# Elo Merchant Category Recommendation - Binary outlier detector
End date: _2019. february 19._<br/>

This tutorial notebook is part of a series for [Elo Mechant Category Recommendation](https://www.kaggle.com/c/elo-merchant-category-recommendation) contest organized by Elo, one of the largest payment brands in Brazil. It has built partnerships with merchants in order to offer promotions or discounts to cardholders. The objective of the competition is to identify and serve the most relevant opportunities to individuals, by uncovering signals in customer loyalty. LynxKite does not yet support some of the data preprocessing, thus they need to be done in Python. The input files are available from the [download](https://www.kaggle.com/c/elo-merchant-category-recommendation/data) section of the contest:

- **train.csv**,  **test.csv**: list of `card_ids` that can be used for training and testing
- **historical_transactions.csv**: contains up to 3 months' worth of transactions for every card at any of the provided `merchant_ids`
- **new_merchant_transactions.csv**: contains the transactions at new merchants (`merchant_ids` that this particular `card_id` 
has not yet visited) over a period of two months
- **merchants.csv**: contains aggregate information for each `merchant_id` represented in the data set

In [1]:
import gc
import time
import warnings
import datetime
import calendar
import statistics
import numpy as np
import pandas as pd
import seaborn as sns
import lightgbm as lgb
from datetime import date
import matplotlib.pyplot as plt
from lightgbm import LGBMClassifier
import matplotlib.gridspec as gridspec
from sklearn.metrics import roc_auc_score
from sklearn.metrics import mean_squared_error
from sklearn.linear_model import LogisticRegression
from sklearn.ensemble import RandomForestClassifier
from sklearn.feature_selection import SelectFromModel
from sklearn.model_selection import StratifiedKFold, KFold

%matplotlib inline
warnings.simplefilter(action='ignore', category=FutureWarning)
gc.enable()

In [2]:
def reduce_mem_usage(df, verbose=True):
    numerics = ['int16', 'int32', 'int64', 'float16', 'float32', 'float64']
    start_mem = df.memory_usage().sum() / 1024**2
    if verbose: print('Starting memory usage: {:5.2f} MB'.format(start_mem))

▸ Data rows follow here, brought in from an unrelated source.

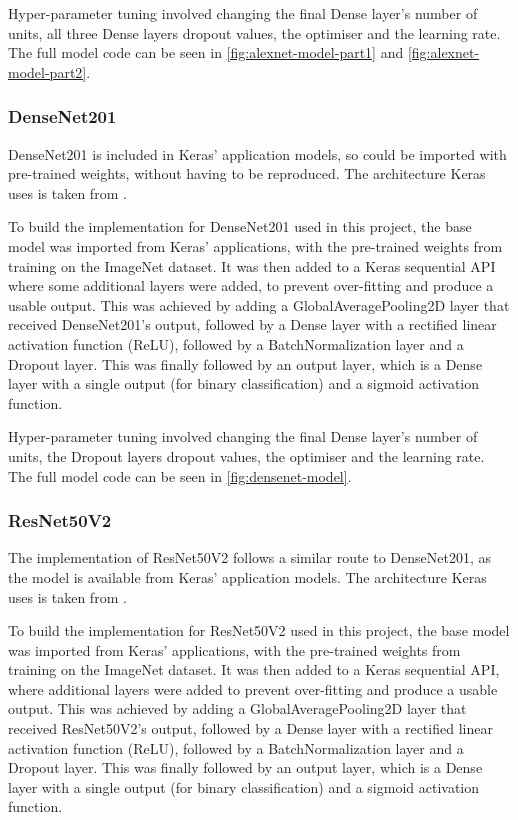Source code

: Hyper-parameter tuning involved changing the final Dense layer's number of units, all three Dense layers dropout values, the optimiser and the learning rate. The full model code can be seen in \autoref{fig:alexnet-model-part1} and \autoref{fig:alexnet-model-part2}.

\subsubsection{DenseNet201}
DenseNet201 is included in Keras' application models, so could be imported with pre-trained weights, without having to be reproduced. The architecture Keras uses is taken from \cite{huang2017densely}.

To build the implementation for DenseNet201 used in this project, the base model was imported from Keras' applications, with the pre-trained weights from training on the ImageNet dataset. It was then added to a Keras sequential API where some additional layers were added, to prevent over-fitting and produce a usable output. This was achieved by adding a GlobalAveragePooling2D layer that received DenseNet201's output, followed by a Dense layer with a rectified linear activation function (ReLU), followed by a BatchNormalization layer and a Dropout layer. This was finally followed by an output layer, which is a Dense layer with a single output (for binary classification) and a sigmoid activation function.

Hyper-parameter tuning involved changing the final Dense layer's number of units, the Dropout layers dropout values, the optimiser and the learning rate. The full model code can be seen in \autoref{fig:densenet-model}.

\subsubsection{ResNet50V2}
The implementation of ResNet50V2 follows a similar route to DenseNet201, as the model is available from Keras' application models. The architecture Keras uses is taken from \cite{he2016identity}.

To build the implementation for ResNet50V2 used in this project, the base model was imported from Keras' applications, with the pre-trained weights from training on the ImageNet dataset. It was then added to a Keras sequential API, where additional layers were added to prevent over-fitting and produce a usable output. This was achieved by adding a GlobalAveragePooling2D layer that received ResNet50V2's output, followed by a Dense layer with a rectified linear activation function (ReLU), followed by a BatchNormalization layer and a Dropout layer. This was finally followed by an output layer, which is a Dense layer with a single output (for binary classification) and a sigmoid activation function.

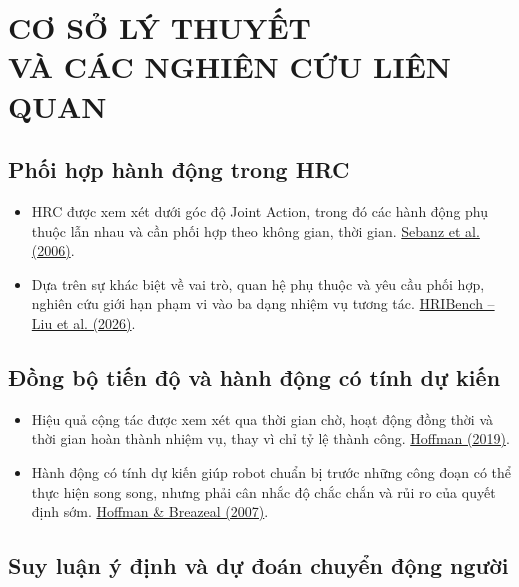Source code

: \chapter[CƠ SỞ LÝ THUYẾT VÀ CÁC NGHIÊN CỨU LIÊN QUAN]{CƠ SỞ LÝ THUYẾT\\VÀ CÁC NGHIÊN CỨU LIÊN QUAN}
\label{chap:background}

\section{Phối hợp hành động trong HRC}

\begin{itemize}
    \item HRC được xem xét dưới góc độ Joint Action, trong đó các hành động phụ thuộc lẫn nhau và cần phối hợp theo không gian, thời gian.
    \href{https://doi.org/10.1016/j.tics.2005.12.009}{Sebanz et al. (2006)}.

    \item Dựa trên sự khác biệt về vai trò, quan hệ phụ thuộc và yêu cầu phối hợp, nghiên cứu giới hạn phạm vi vào ba dạng nhiệm vụ tương tác.
    \href{https://arxiv.org/abs/2607.13056}{HRIBench -- Liu et al. (2026)}.
\end{itemize}


\section{Đồng bộ tiến độ và hành động có tính dự kiến}

\begin{itemize}
    \item Hiệu quả cộng tác được xem xét qua thời gian chờ, hoạt động đồng thời và thời gian hoàn thành nhiệm vụ, thay vì chỉ tỷ lệ thành công.
    \href{https://doi.org/10.1109/THMS.2019.2904558}{Hoffman (2019)}.

    \item Hành động có tính dự kiến giúp robot chuẩn bị trước những công đoạn có thể thực hiện song song, nhưng phải cân nhắc độ chắc chắn và rủi ro của quyết định sớm.
    \href{https://doi.org/10.1145/1228716.1228718}{Hoffman \& Breazeal (2007)}.
\end{itemize}


\section{Suy luận ý định và dự đoán chuyển động người}

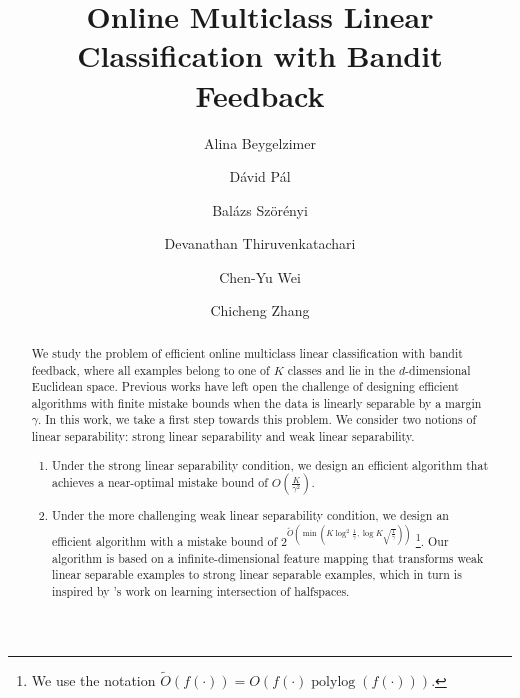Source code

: \documentclass[12pt]{article}
\title{Online Multiclass Linear Classification with Bandit Feedback}
\author{
Alina Beygelzimer \and
D\'avid P\'al \and
Bal\'azs Sz\"or\'enyi \and
Devanathan Thiruvenkatachari \and
Chen-Yu Wei \and
Chicheng Zhang
}
\DeclareMathOperator*{\polylog}{polylog}
\begin{document}
\maketitle

\begin{abstract}
We study the problem of efficient online multiclass linear classification with
bandit feedback, where all examples belong to one of $K$ classes and lie in the
$d$-dimensional Euclidean space. Previous works have left open the challenge of
designing efficient algorithms with finite mistake bounds when the data is
linearly separable by a margin $\gamma$. In this work, we take a first step
towards this problem. We consider two notions of linear separability: strong
linear separability and weak linear separability.

\begin{enumerate}
\item Under the strong linear separability condition, we design an efficient
algorithm that achieves a near-optimal mistake bound of
$O\left(\frac{K}{\gamma^2} \right)$.

\item Under the more challenging weak linear separability condition, we design
an efficient algorithm with a mistake bound of $2^{\widetilde{O}(\min(K \log^2
\frac{1}{\gamma}, \log K \sqrt{\frac 1 \gamma}))}$ \footnote{We use the notation
$\widetilde{O}(f(\cdot)) = O(f(\cdot) \polylog(f(\cdot)))$.}. Our algorithm is
based on a infinite-dimensional feature mapping that transforms weak linear
separable examples to strong linear separable examples, which in turn is
inspired by \cite{Klivans-Servedio-2008}'s work on learning intersection of
halfspaces.
\end{enumerate}
\end{abstract}














\appendix


\end{document}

    for col in df.columns:
        col_type = df[col].dtypes
        if col_type in numerics:
            c_min = df[col].min()
            c_max = df[col].max()
            if str(col_type)[:3] == 'int':
                if c_min >= np.iinfo(np.int8).min and c_max <= np.iinfo(np.int8).max:
                    df[col] = df[col].astype(np.int8)
                elif c_min >= np.iinfo(np.int16).min and c_max <= np.iinfo(np.int16).max:
                    df[col] = df[col].astype(np.int16)
                elif c_min >= np.iinfo(np.int32).min and c_max <= np.iinfo(np.int32).max:
                    df[col] = df[col].astype(np.int32)
                elif c_min >= np.iinfo(np.int64).min and c_max <= np.iinfo(np.int64).max:
                    df[col] = df[col].astype(np.int64)  
            else:
                if c_min >= np.finfo(np.float16).min and c_max <= np.finfo(np.float16).max:
                    df[col] = df[col].astype(np.float16)
                elif c_min >= np.finfo(np.float32).min and c_max <= np.finfo(np.float32).max:
                    df[col] = df[col].astype(np.float32)
                else:
                    df[col] = df[col].astype(np.float64)    
    end_mem = df.memory_usage().sum() / 1024**2
    if verbose: print('Reduced memory usage: {:5.2f} MB ({:.1f}% reduction)'.format(end_mem, 100 * (start_mem - end_mem) / start_mem))
    return df

## Input data preparation
### Transactions

In [3]:
df_new_trans = pd.read_csv("preprocessed/trans_merch_new_agg.csv")
df_new_trans = reduce_mem_usage(df_new_trans)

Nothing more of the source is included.